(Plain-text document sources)
- - -
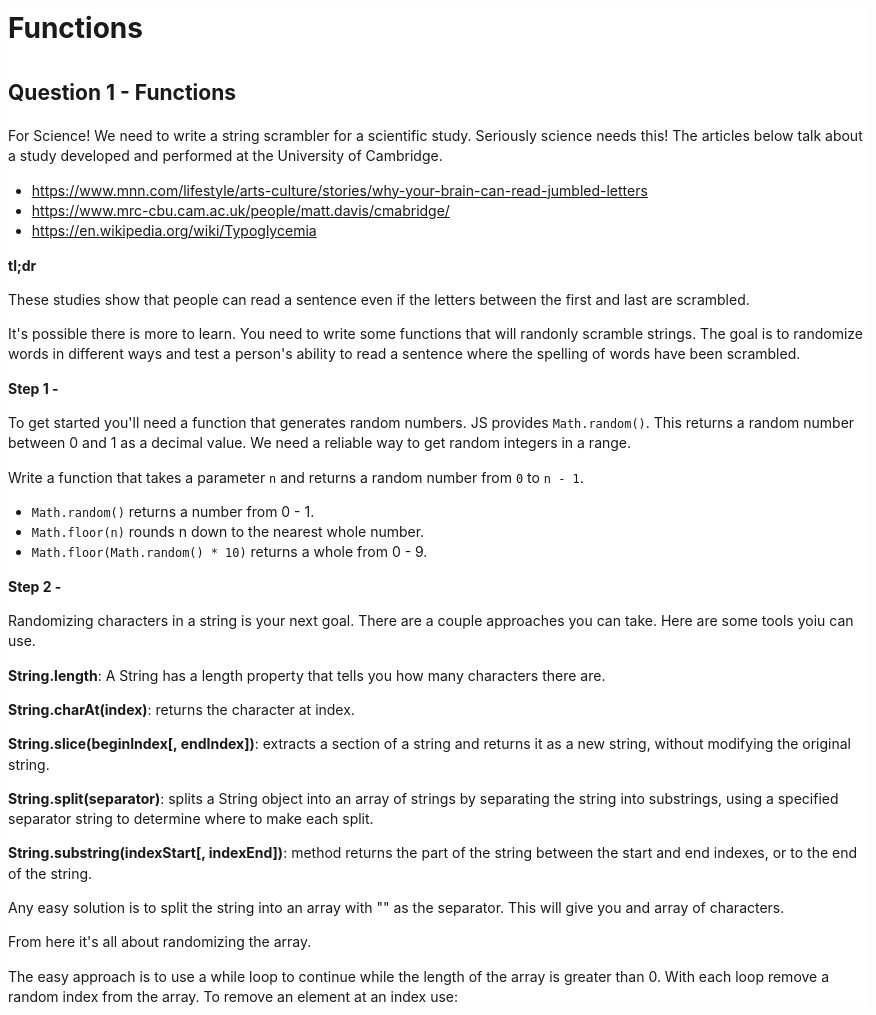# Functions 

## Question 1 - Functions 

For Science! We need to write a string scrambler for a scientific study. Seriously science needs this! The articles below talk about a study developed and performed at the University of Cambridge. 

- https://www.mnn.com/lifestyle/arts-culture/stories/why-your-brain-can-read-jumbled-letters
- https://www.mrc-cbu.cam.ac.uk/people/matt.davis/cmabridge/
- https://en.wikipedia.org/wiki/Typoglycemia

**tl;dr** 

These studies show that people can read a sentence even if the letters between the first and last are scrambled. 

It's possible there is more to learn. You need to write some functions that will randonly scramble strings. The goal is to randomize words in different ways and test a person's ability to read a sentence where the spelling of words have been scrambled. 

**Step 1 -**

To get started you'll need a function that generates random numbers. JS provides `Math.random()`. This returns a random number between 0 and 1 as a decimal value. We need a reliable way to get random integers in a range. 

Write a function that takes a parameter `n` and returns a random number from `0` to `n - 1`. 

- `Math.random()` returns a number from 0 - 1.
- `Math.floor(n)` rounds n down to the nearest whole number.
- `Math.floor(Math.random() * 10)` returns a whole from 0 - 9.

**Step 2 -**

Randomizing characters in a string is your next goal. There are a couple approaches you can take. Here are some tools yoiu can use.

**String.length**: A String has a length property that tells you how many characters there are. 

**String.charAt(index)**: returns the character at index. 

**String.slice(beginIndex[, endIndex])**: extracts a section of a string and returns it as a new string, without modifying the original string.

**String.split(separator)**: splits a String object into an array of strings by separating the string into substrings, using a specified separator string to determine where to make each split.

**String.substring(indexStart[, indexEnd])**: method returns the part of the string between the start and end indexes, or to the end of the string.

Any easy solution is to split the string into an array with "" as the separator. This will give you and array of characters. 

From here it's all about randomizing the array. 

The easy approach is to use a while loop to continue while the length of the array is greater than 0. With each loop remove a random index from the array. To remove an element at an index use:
- - -
Write out exactly, and only, each line from the one with "make each split." down to the last line of the records above.

ANSWER:
**String.split(separator)**: splits a String object into an array of strings by separating the string into substrings, using a specified separator string to determine where to make each split.

**String.substring(indexStart[, indexEnd])**: method returns the part of the string between the start and end indexes, or to the end of the string.

Any easy solution is to split the string into an array with "" as the separator. This will give you and array of characters. 

From here it's all about randomizing the array. 

The easy approach is to use a while loop to continue while the length of the array is greater than 0. With each loop remove a random index from the array. To remove an element at an index use:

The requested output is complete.